Ongwediva-The Deputy Minister of Environment and Tourism, Tommy Nambahu, has called for cooperation between the environment ministry and communities so that they peacefully co-exist with wild animals.
He made the call yesterday following a spate of incidents in which farmers in the north illegally shot and killed at least six lions that had reportedly hunted and killed several of their cattle.
Nambahu visited the areas north of Etosha National Park to assess the condition of the game-proof fence and gauge the views of farmers who have been complaining about their animals being killed by lions, and elephants destroying their crop fields.
On Wednesday he undertook a fact-finding mission in the area next to Etosha where the lions had attacked livestock.
Cattle herders and police officers informed Nambahu that livestock are crossing freely into the park and wild animals are moving out, especially elephants and lions.
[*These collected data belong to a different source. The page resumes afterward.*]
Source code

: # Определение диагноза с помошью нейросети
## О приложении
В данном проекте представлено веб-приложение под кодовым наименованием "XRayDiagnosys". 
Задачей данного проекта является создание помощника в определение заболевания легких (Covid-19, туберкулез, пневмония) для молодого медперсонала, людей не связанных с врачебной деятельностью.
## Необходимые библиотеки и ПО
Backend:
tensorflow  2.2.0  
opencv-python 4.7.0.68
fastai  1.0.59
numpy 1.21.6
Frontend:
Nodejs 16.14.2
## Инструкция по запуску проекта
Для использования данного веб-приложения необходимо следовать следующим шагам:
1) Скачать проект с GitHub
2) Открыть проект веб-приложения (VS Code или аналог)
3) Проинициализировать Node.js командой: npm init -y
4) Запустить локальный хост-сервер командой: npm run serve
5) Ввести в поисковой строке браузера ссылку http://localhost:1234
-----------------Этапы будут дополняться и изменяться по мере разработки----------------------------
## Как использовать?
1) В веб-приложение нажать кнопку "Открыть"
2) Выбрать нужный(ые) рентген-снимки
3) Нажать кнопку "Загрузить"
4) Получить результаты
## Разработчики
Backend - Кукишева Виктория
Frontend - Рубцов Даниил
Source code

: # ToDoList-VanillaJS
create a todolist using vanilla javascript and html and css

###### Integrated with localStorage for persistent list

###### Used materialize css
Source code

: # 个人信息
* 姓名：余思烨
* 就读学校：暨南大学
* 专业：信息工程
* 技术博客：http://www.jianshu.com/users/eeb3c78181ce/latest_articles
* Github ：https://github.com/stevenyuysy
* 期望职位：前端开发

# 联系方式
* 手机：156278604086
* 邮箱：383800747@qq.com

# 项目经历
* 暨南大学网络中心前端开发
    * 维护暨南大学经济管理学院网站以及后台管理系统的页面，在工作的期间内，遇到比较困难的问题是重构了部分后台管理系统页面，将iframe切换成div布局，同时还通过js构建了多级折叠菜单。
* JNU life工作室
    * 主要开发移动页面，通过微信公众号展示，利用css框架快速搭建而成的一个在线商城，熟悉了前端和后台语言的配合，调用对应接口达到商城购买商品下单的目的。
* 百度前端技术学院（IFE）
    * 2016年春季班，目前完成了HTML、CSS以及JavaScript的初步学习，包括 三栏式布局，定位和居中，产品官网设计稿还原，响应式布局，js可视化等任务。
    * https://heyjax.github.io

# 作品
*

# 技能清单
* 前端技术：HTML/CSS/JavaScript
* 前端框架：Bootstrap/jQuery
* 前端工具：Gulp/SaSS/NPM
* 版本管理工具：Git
Nambahu observed that the fence is dilapidated and should be declared a national issue.
But he said the rehabilitation of the fence should not be left in the hands of the ministry alone, suggesting that communities should also come in as volunteers to assist in fixing it.
He started his visit at Onoolongo, north of Etosha National Park where part of the fence has collapsed making it easy for animals to move in and out of the park.
From there Nambahu proceeded to Okahao in Omusati Region, where he held a consultative meeting with farmers who are farming next to the national park.
Nambahu was accompanied by Okatyali Constituency Councillor Joseph Mupetami.